→ PROBLEM STATEMENT: Pull every line containing "center" from the data.
*-*-*
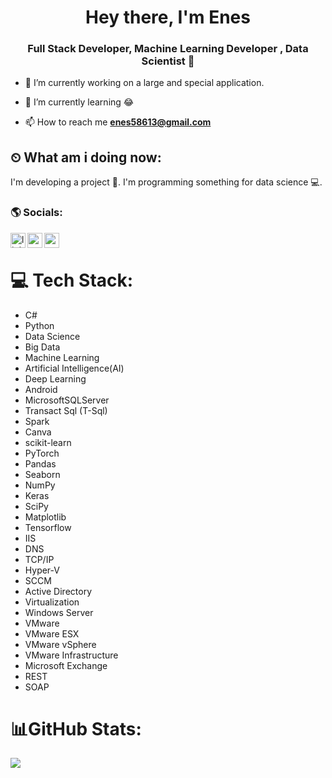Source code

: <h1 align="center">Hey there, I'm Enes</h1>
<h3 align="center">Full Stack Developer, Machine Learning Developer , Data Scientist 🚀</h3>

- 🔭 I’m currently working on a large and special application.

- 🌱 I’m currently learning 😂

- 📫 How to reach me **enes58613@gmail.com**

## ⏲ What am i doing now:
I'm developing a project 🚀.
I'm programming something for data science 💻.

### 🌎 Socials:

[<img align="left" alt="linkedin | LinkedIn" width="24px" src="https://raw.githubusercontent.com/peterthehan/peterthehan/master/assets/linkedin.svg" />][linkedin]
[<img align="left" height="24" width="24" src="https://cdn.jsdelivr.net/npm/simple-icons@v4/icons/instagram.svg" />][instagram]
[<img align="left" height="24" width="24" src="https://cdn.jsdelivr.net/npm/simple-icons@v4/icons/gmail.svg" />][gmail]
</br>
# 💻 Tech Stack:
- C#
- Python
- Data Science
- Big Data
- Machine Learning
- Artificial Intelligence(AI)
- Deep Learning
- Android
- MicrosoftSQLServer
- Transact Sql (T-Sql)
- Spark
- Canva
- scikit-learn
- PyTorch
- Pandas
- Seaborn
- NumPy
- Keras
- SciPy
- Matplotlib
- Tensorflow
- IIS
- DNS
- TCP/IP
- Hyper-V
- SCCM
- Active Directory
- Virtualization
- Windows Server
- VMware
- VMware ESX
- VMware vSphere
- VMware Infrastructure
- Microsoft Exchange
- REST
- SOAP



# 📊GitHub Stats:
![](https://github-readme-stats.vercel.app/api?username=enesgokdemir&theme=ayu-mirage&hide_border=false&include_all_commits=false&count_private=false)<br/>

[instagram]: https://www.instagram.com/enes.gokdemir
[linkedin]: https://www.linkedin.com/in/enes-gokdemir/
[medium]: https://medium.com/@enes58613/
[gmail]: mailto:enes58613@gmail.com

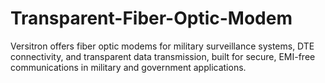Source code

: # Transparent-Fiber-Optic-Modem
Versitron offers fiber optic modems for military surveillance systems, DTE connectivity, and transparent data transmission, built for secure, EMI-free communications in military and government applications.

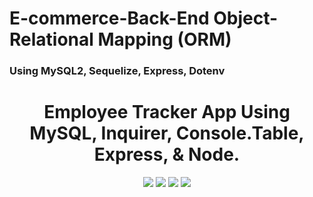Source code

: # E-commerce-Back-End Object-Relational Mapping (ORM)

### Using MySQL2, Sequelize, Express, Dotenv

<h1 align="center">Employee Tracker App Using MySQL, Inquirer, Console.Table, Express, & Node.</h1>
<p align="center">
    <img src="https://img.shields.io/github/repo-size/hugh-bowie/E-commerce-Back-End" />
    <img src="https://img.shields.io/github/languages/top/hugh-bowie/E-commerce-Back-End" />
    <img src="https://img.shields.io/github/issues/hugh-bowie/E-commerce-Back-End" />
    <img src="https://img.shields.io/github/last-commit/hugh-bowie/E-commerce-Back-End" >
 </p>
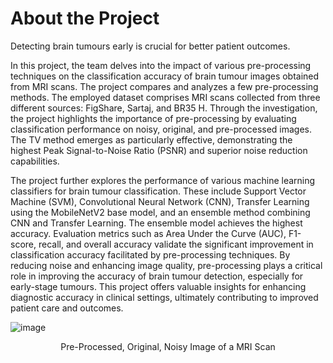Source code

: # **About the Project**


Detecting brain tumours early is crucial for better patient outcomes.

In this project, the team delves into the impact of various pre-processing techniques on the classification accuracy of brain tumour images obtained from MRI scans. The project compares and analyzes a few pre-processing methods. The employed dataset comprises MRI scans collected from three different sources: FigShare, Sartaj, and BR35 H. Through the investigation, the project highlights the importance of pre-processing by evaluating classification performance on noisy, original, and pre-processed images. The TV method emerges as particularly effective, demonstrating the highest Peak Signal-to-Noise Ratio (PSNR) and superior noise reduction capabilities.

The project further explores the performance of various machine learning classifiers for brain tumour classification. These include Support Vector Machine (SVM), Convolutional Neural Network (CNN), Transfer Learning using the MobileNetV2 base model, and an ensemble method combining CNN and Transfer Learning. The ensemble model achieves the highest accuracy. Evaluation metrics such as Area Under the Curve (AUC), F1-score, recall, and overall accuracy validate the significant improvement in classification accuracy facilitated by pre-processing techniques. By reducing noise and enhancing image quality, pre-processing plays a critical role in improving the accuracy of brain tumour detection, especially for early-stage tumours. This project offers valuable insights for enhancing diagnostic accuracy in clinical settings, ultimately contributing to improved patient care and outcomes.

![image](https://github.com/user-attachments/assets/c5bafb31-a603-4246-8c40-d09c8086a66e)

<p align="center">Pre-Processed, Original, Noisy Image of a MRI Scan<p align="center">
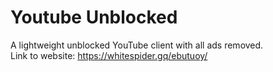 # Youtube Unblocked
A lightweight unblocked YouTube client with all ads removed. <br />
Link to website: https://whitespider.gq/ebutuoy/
*-*-*
→ YOUR RESPONSE:
: <h1 align="center">Hey there, I'm Enes</h1>
<h3 align="center">Full Stack Developer, Machine Learning Developer , Data Scientist 🚀</h3>
<h1 align="center">Employee Tracker App Using MySQL, Inquirer, Console.Table, Express, & Node.</h1>
<p align="center">
<p align="center">Pre-Processed, Original, Noisy Image of a MRI Scan<p align="center">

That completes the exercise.